Advancing Mobile Navigation Accuracy: Lessons from the IPIN2020 Competition and VDR Technology

With the growing reliance on smartphones for navigation, achieving faster and more accurate positioning requires not only improved hardware but also sophisticated technical solutions. Positioning is the fundamental technology, and it has become a key research focus for the Amap (Gaode) technology team.

In the recent IPIN2020 competition (Track 6), Wuhan University and the Amap Intelligent Technology Center formed a joint team to explore vehicle navigation solutions that leverage built‑in smartphone sensors (GNSS, gyroscope, accelerometer, magnetometer). The competition tested outdoor open‑area, partially obstructed, and indoor satellite‑blocked scenarios, and the joint team won the championship.

IPIN (Indoor Positioning and Indoor Navigation) is the world’s largest academic conference on indoor positioning, established in 2010. Its accompanying competition is one of the three major global indoor‑positioning contests, alongside events organized by NIST and Microsoft, and is ranked among the top venues in the field.

The competition emphasized challenging real‑world conditions to test the algorithms' inertial navigation capabilities. Smartphone navigation faces significant challenges: GPS signals are vulnerable to non‑line‑of‑sight and multipath effects, leading to signal loss and drift, especially indoors (e.g., tunnels, parking lots). While vehicle navigation systems typically fuse sensors with GPS, smartphones are constrained by cost and sensor quality, making it difficult to meet vehicle‑grade accuracy.

IPIN2020 introduced a novel smartphone‑in‑vehicle positioning track.
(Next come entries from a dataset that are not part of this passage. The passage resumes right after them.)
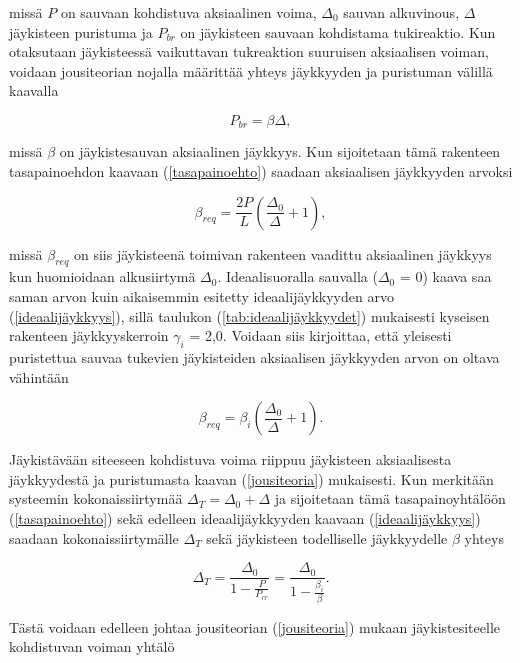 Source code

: \documentclass[12pt]{article}
\newenvironment{content}{\pagenumbering{arabic}}{}
\begin{document}
\begin{content}
missä $P$ on sauvaan kohdistuva aksiaalinen voima, $\Delta_0$ sauvan alkuvinous, $\Delta$ jäykisteen puristuma ja $P_{br}$ on jäykisteen sauvaan kohdistama tukireaktio. Kun otaksutaan jäykisteessä vaikuttavan tukreaktion suuruisen aksiaalisen voiman, voidaan jousiteorian nojalla määrittää yhteys jäykkyyden ja puristuman välillä kaavalla

\begin{equation}
\label{jousiteoria}
P_{br} = \beta \Delta,
\end{equation}

missä $\beta$ on jäykistesauvan aksiaalinen jäykkyys. Kun sijoitetaan tämä rakenteen tasapainoehdon kaavaan (\ref{tasapainoehto}) saadaan aksiaalisen jäykkyyden arvoksi

\begin{equation}
\label{breq}
\beta_{req} = \frac{2 P}{L} (\frac{\Delta_0}{\Delta} + 1),
\end{equation}

missä $\beta_{req}$ on siis jäykisteenä toimivan rakenteen vaadittu aksiaalinen jäykkyys kun huomioidaan alkusiirtymä $\Delta_0$. Ideaalisuoralla sauvalla ($\Delta_0$ = 0) kaava saa saman arvon kuin aikaisemmin esitetty ideaalijäykkyyden arvo (\ref{ideaalijäykkyys}), sillä taulukon (\ref{tab:ideaalijäykkyydet}) mukaisesti kyseisen rakenteen jäykkyyskerroin $\gamma_i$ = 2,0. Voidaan siis kirjoittaa, että yleisesti puristettua sauvaa tukevien jäykisteiden aksiaalisen jäykkyyden arvon on oltava vähintään

\begin{equation}
\label{breq_2}
\beta_{req} = \beta_i (\frac{\Delta_0}{\Delta} + 1).
\end{equation}

Jäykistävään siteeseen kohdistuva voima riippuu jäykisteen aksiaalisesta jäykkyydestä ja puristumasta kaavan (\ref{jousiteoria}) mukaisesti. Kun merkitään systeemin kokonaissiirtymää $\Delta_T = \Delta_0 + \Delta$ ja sijoitetaan tämä tasapainoyhtälöön (\ref{tasapainoehto}) sekä edelleen ideaalijäykkyyden kaavaan (\ref{ideaalijäykkyys}) saadaan kokonaissiirtymälle $\Delta_T$ sekä jäykisteen todelliselle jäykkyydelle $\beta$ yhteys

\begin{equation}
\label{delta_tot}
\Delta_T = \frac{\Delta_0}{1-\frac{P}{P_{cr}}} = \frac{\Delta_0}{1-\frac{\beta_i}{\beta}}.
\end{equation}

Tästä voidaan edelleen johtaa jousiteorian (\ref{jousiteoria}) mukaan jäykistesiteelle kohdistuvan voiman yhtälö


\end{content}
\end{document}
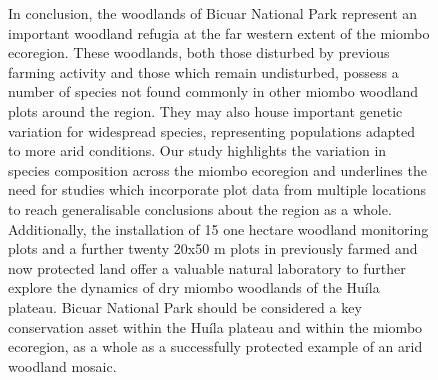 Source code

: \documentclass[diversity,article,submit,moreauthors,pdftex]{Definitions/mdpi}
\begin{document}
\begin{figure}[H]
In conclusion, the woodlands of Bicuar National Park represent an important woodland refugia at the far western extent of the miombo ecoregion. These woodlands, both those disturbed by previous farming activity and those which remain undisturbed, possess a number of species not found commonly in other miombo woodland plots around the region. They may also house important genetic variation for widespread species, representing populations adapted to more arid conditions. Our study highlights the variation in species composition across the miombo ecoregion and underlines the need for studies which incorporate plot data from multiple locations to reach generalisable conclusions about the region as a whole. Additionally, the installation of 15 one hectare woodland monitoring plots and a further twenty 20x50 m plots in previously farmed and now protected land offer a valuable natural laboratory to further explore the dynamics of dry miombo woodlands of the Hu\'{i}la plateau. Bicuar National Park should be considered a key conservation asset within the Hu\'{i}la plateau and within the miombo ecoregion, as a whole as a successfully protected example of an arid woodland mosaic.




\vspace{6pt} 




\end{figure}
\end{document}
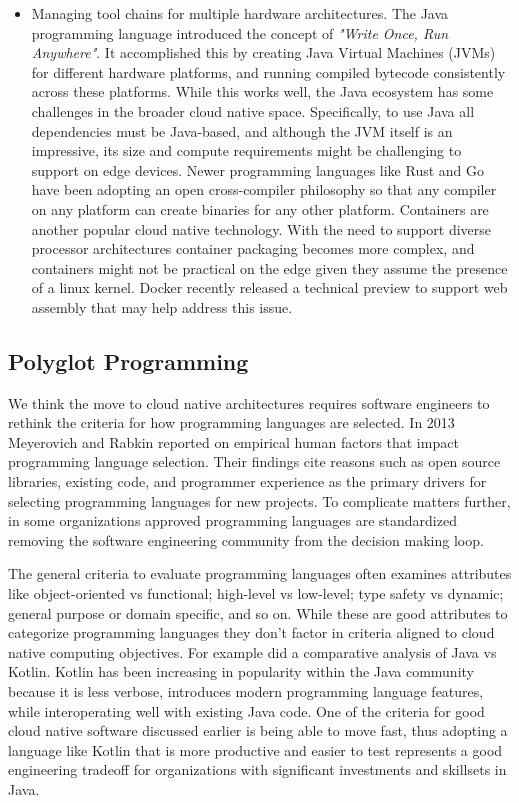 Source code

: \documentclass[conference]{IEEEconf}
\begin{document}
\begin{itemize}
	\item Managing tool chains for multiple hardware architectures.  The Java programming language introduced the concept of \textit{"Write Once, Run Anywhere"}. It accomplished this by creating Java Virtual Machines (JVMs) for different hardware platforms, and running compiled bytecode consistently across these platforms.  While this works well, the Java ecosystem has some challenges in the broader cloud native space.  Specifically, to use Java all dependencies must be Java-based, and although the JVM itself is an impressive, its size and compute requirements might be challenging to support on edge devices. Newer programming languages like Rust and Go have been adopting an open cross-compiler philosophy so that any compiler on any platform can create binaries for any other platform.  Containers are another popular cloud native technology.  With the need to support diverse processor architectures container packaging becomes more complex, and containers might not be practical on the edge given they assume the presence of a linux kernel.  Docker recently released a technical preview to support web assembly that may help address this issue\cite{DockerWASM}.
\end{itemize}
 
\subsection{Polyglot Programming}
We think the move to cloud native architectures requires software engineers to rethink the criteria for how programming languages are selected.  In 2013 Meyerovich and Rabkin\cite{meyerovich2013empirical} reported on empirical human factors that impact programming language selection.  Their findings cite reasons such as open source libraries, existing code, and programmer experience as the primary drivers for selecting programming languages for new projects. To complicate matters further, in some organizations approved programming languages are standardized removing the software engineering community from the decision making loop.

The general criteria to evaluate programming languages often examines attributes like object-oriented vs functional; high-level vs low-level; type safety vs dynamic; general purpose or domain specific, and so on.  While these are good attributes to categorize programming languages they don't factor in criteria aligned to cloud native computing objectives.  For example\cite{flauzino2018you} did a comparative analysis of Java vs Kotlin.  Kotlin has been increasing in popularity within the Java community because it is less verbose, introduces modern programming language features, while interoperating well with existing Java code.  One of the criteria for good cloud native software discussed earlier is being able to move fast, thus adopting a language like Kotlin that is more productive and easier to test represents a good engineering tradeoff for organizations with significant investments and skillsets in Java. 
\end{document}
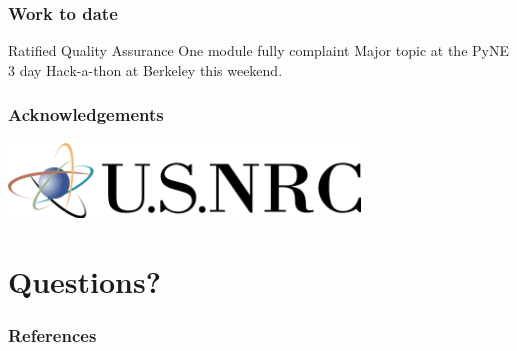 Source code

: \documentclass[12pt]{beamer}
\begin{document}
\begin{frame}
\frametitle{Work to date}

Ratified Quality Assurance
One module fully complaint
Major topic at the PyNE 3 day Hack-a-thon at Berkeley this weekend.

\end{frame}


\begin{frame}[fragile]
\frametitle{Acknowledgements}

\includegraphics[height=2cm]{figures/NRClogo.png} \\

\end{frame}


\section*{Questions?}

\begin{frame}[plain]
        \tiny
        \frametitle{References}
        
        \color{black}
        
\end{frame}

\end{document}
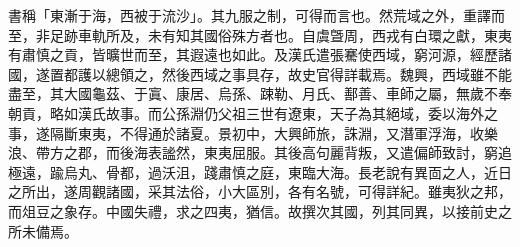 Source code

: \begin{pinyinscope}
 
 
 書稱「東漸于海，西被于流沙」。其九服之制，可得而言也。然荒域之外，重譯而至，非足跡車軌所及，未有知其國俗殊方者也。自虞曁周，西戎有白環之獻，東夷有肅慎之貢，皆曠世而至，其遐遠也如此。及漢氏遣張騫使西域，窮河源，經歷諸國，遂置都護以總領之，然後西域之事具存，故史官得詳載焉。魏興，西域雖不能盡至，其大國龜茲、于寘、康居、烏孫、踈勒、月氏、鄯善、車師之屬，無歲不奉朝貢，略如漢氏故事。而公孫淵仍父祖三世有遼東，天子為其絕域，委以海外之事，遂隔斷東夷，不得通於諸夏。景初中，大興師旅，誅淵，又潛軍浮海，收樂浪、帶方之郡，而後海表謐然，東夷屈服。其後高句麗背叛，又遣偏師致討，窮追極遠，踰烏丸、骨都，過沃沮，踐肅慎之庭，東臨大海。長老說有異靣之人，近日之所出，遂周觀諸國，采其法俗，小大區別，各有名號，可得詳紀。雖夷狄之邦，而俎豆之象存。中國失禮，求之四夷，猶信。故撰次其國，列其同異，以接前史之所未備焉。
 
 
\end{pinyinscope} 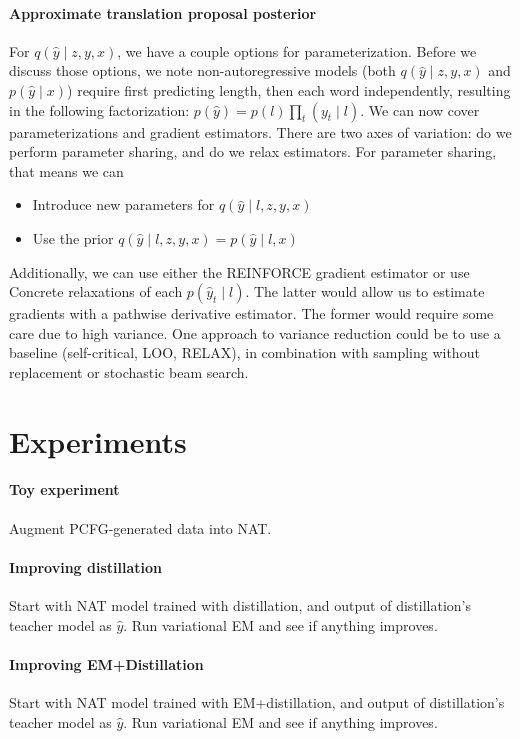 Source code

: \documentclass[11pt]{article}
\begin{document}
\paragraph{Approximate translation proposal posterior}
For $q(\hat{y} \mid z, y, x)$, we have a couple options for parameterization.
Before we discuss those options, we note non-autoregressive models (both $q(\hat{y}\mid z,y,x)$
and $p(\hat{y} \mid x)$) require first predicting length, then each word independently,
resulting in the following factorization: $p(\hat{y}) = p(l)\prod_t(y_t \mid l)$.
We can now cover parameterizations and gradient estimators.
There are two axes of variation: do we perform parameter sharing,
and do we relax estimators.
For parameter sharing, that means we can
\begin{itemize}
\item Introduce new parameters for $q(\hat{y} \mid l, z, y, x)$
\item Use the prior $q(\hat{y} \mid l, z, y, x) = p(\hat{y} \mid l, x)$
\end{itemize}
Additionally, we can use either the REINFORCE gradient estimator or
use Concrete relaxations of each $p(\hat{y}_t \mid l)$.
The latter would allow us to estimate gradients with a pathwise derivative estimator.
The former would require some care due to high variance.
One approach to variance reduction could be to use a baseline (self-critical, LOO, RELAX),
in combination with sampling without replacement or stochastic beam search.

\section{Experiments}
\paragraph{Toy experiment}
Augment PCFG-generated data into NAT.

\paragraph{Improving distillation}
Start with NAT model trained with distillation,
and output of distillation's teacher model as $\hat{y}$.
Run variational EM and see if anything improves.

\paragraph{Improving EM+Distillation}
Start with NAT model trained with EM+distillation,
and output of distillation's teacher model as $\hat{y}$.
Run variational EM and see if anything improves.
\end{document}

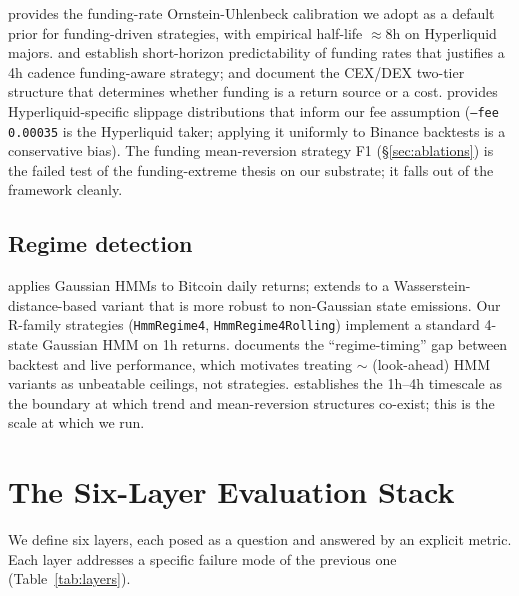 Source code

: \documentclass[11pt]{article}
\begin{document}
\citet{le2026fundingmm} provides the funding-rate Ornstein-Uhlenbeck
calibration we adopt as a default prior for funding-driven strategies, with
empirical half-life $\approx 8$h on Hyperliquid majors.
\citet{badawi2026funding4h} and \citet{inan2025fundingpred} establish
short-horizon predictability of funding rates that justifies a 4h cadence
funding-aware strategy; \citet{twotiered2026} and \citet{dexcarry2025} document
the CEX/DEX two-tier structure that determines whether funding is a return
source or a cost. \citet{sar2026} provides Hyperliquid-specific slippage
distributions that inform our fee assumption (\texttt{--fee 0.00035} is the
Hyperliquid taker; applying it uniformly to Binance backtests is a
conservative bias). The funding mean-reversion strategy F1
(\S\ref{sec:ablations}) is the failed test of the funding-extreme thesis on
our substrate; it falls out of the framework cleanly.

\subsection{Regime detection}

\citet{pang2026hmmbtc} applies Gaussian HMMs to Bitcoin daily returns;
\citet{wassersteinhmm2026} extends to a Wasserstein-distance-based variant
that is more robust to non-Gaussian state emissions. Our R-family strategies
(\texttt{HmmRegime4}, \texttt{HmmRegime4Rolling}) implement a standard
4-state Gaussian HMM on 1h returns. \citet{backtestlive2026} documents the
``regime-timing'' gap between backtest and live performance, which motivates
treating $\sim$ (look-ahead) HMM variants as unbeatable ceilings, not
strategies. \citet{trendsreversion2025} establishes the 1h--4h timescale as
the boundary at which trend and mean-reversion structures co-exist; this is
the scale at which we run.

\section{The Six-Layer Evaluation Stack}
\label{sec:stack}

We define six layers, each posed as a question and answered by an explicit
metric. Each layer addresses a specific failure mode of the previous one
(Table~\ref{tab:layers}).
\end{document}

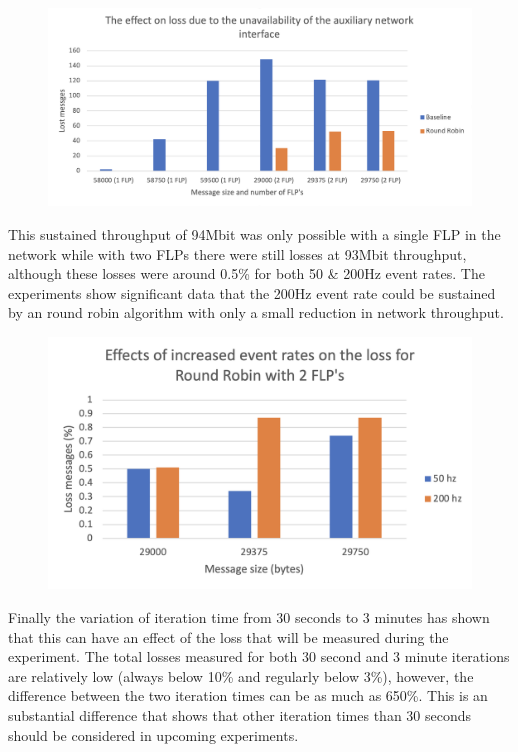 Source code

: \documentclass[]{article}
\begin{document}
\begin{center}
	\begin{figure}[H]
		\includegraphics[width=\textwidth]{"images/The effect on loss due to the unavailability of the auxiliary network interface"}
	\end{figure}
\end{center}

This sustained throughput of 94Mbit was only possible with a single FLP in the network while with two FLPs there were still losses at 93Mbit throughput, although these losses were around 0.5\% for both 50 \& 200Hz event rates. The experiments show significant data that the 200Hz event rate could be sustained by an round robin algorithm with only a small reduction in network throughput.

\begin{center}
	\begin{figure}[H]
		\includegraphics[width=\textwidth]{"images/Effects of increased event rates on the loss for Round Robin with 2 FLP's"}
	\end{figure}
\end{center}

Finally the variation of iteration time from 30 seconds to 3 minutes has shown that this can have an effect of the loss that will be measured during the experiment. The total losses measured for both 30 second and 3 minute iterations are relatively low (always below 10\% and regularly below 3\%), however, the difference between the two iteration times can be as much as 650\%. This is an substantial difference that shows that other iteration times than 30 seconds should be considered in upcoming experiments.
\end{document}
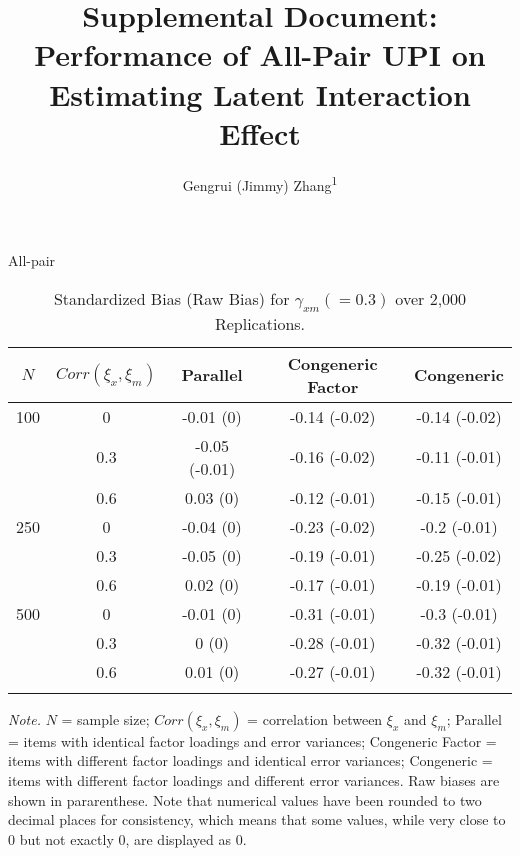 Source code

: \documentclass[
  man, donotrepeattitle]{apa6}
\title{Supplemental Document: Performance of All-Pair UPI on Estimating Latent Interaction Effect}
\author{Gengrui (Jimmy) Zhang\textsuperscript{1}}
\date{}
\affiliation{\vspace{0.5cm}\textsuperscript{1} University of Southhern California}
\begin{document}
\maketitle

All-pair

\begin{table}[tbp]

\begin{center}
\begin{threeparttable}

\caption{\label{tab:standardized bias (raw bias)}Standardized Bias (Raw Bias) for $\gamma_{xm} (= 0.3)$ over 2,000 Replications.}

\begin{tabular}{ccccc}
\toprule
$\textit{N}$ & \multicolumn{1}{c}{$Corr(\xi_{x}, \xi_{m})$} & \multicolumn{1}{c}{Parallel} & \multicolumn{1}{c}{Congeneric Factor} & \multicolumn{1}{c}{Congeneric}\\
\midrule
100 & 0 & -0.01 (0) & -0.14 (-0.02) & -0.14 (-0.02)\\
 & 0.3 & -0.05 (-0.01) & -0.16 (-0.02) & -0.11 (-0.01)\\
 & 0.6 & 0.03 (0) & -0.12 (-0.01) & -0.15 (-0.01)\\
250 & 0 & -0.04 (0) & -0.23 (-0.02) & -0.2 (-0.01)\\
 & 0.3 & -0.05 (0) & -0.19 (-0.01) & -0.25 (-0.02)\\
 & 0.6 & 0.02 (0) & -0.17 (-0.01) & -0.19 (-0.01)\\
500 & 0 & -0.01 (0) & -0.31 (-0.01) & -0.3 (-0.01)\\
 & 0.3 & 0 (0) & -0.28 (-0.01) & -0.32 (-0.01)\\
 & 0.6 & 0.01 (0) & -0.27 (-0.01) & -0.32 (-0.01)\\
\bottomrule
\addlinespace
\end{tabular}

\begin{tablenotes}[para]
\normalsize{\textit{Note.} $\textit{N}$ = sample size; $Corr(\xi_{x}, \xi_{m})$ = correlation between $\xi_{x}$ and $\xi_{m}$; Parallel = items with identical factor loadings and error variances; Congeneric Factor = items with different factor loadings and identical error variances; Congeneric = items with different factor loadings and different error variances. Raw biases are shown in pararenthese. Note that numerical values have been rounded to two decimal places for consistency, which means that some values, while very close to 0 but not exactly 0, are displayed as 0.}
\end{tablenotes}

\end{threeparttable}
\end{center}

\end{table}
\end{document}
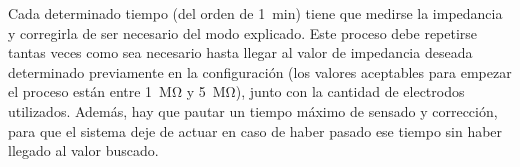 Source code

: Cada determinado tiempo (del orden de \SI{1}{\minute}) tiene que medirse la impedancia y corregirla de ser necesario del modo explicado. Este proceso debe repetirse tantas veces como sea necesario hasta llegar al valor de impedancia deseada determinado previamente en la configuración (los valores aceptables para empezar el proceso están entre \SI{1}{\mega\ohm} y \SI{5}{\mega\ohm}), junto con la cantidad de electrodos utilizados. Además, hay que pautar un tiempo máximo de sensado y corrección, para que el sistema deje de actuar en caso de haber pasado ese tiempo sin haber llegado al valor buscado.




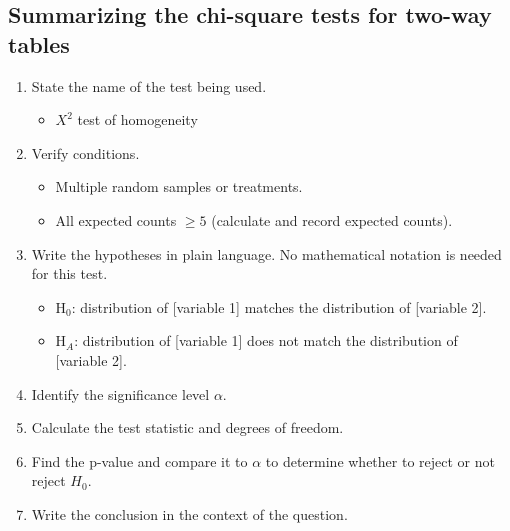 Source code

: \subsection{Summarizing the chi-square tests for two-way tables\vspace{-3mm}}

\begin{termBox}{
\begin{enumerate}
\setlength{\itemsep}{0mm}
\item State the name of the test being used.
\begin{itemize}
\setlength{\itemsep}{0mm}
\item $X^2$ test of homogeneity
\end{itemize}
\item Verify conditions.
\begin{itemize}
\setlength{\itemsep}{0mm}
\item Multiple random samples or treatments.
\item All expected counts $\ge 5$ (calculate and record expected counts).
\end{itemize}
\item Write the hypotheses in plain language. No mathematical notation is needed for this test.\vspace{-2mm}
\begin{itemize}
\item H$_0$: distribution of [variable 1] matches the distribution of [variable 2].
\item H$_A$: distribution of [variable 1] does not match the distribution of [variable 2].
\end{itemize}
\item Identify the significance level $\alpha$.
\item Calculate the test statistic and degrees of freedom.%
\item Find the p-value and compare it to $\alpha$ to determine whether to reject or not reject $H_0$.
\item Write the conclusion in the context of the question.
\end{enumerate}}
\end{termBox}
Participants received off‑site data (GPS, accelerometer, gyroscope, magnetometer, barometer) collected from a phone mounted on a car and were required to reconstruct the vehicle’s trajectory.

The test route spanned about 19 km, with the first 4.5 km used for algorithm initialization and the remaining 14.35 km for validation. During validation, GPS signals were intentionally blocked (simulating GPS outage) and indoor driving segments were included. In total, there were 19 GPS outages, the longest lasting over 400 seconds, forcing algorithms to rely solely on inertial navigation.

To overcome these challenges, the Wuhan‑Amap team leveraged big‑data mining and artificial neural networks, employing a relatively new VDR (Vehicle‑Dead Reckoning) core technology. By modeling vehicle motion patterns and calibrating sensor biases, they mitigated hardware limitations and achieved high‑precision post‑processing results, ultimately winning the competition.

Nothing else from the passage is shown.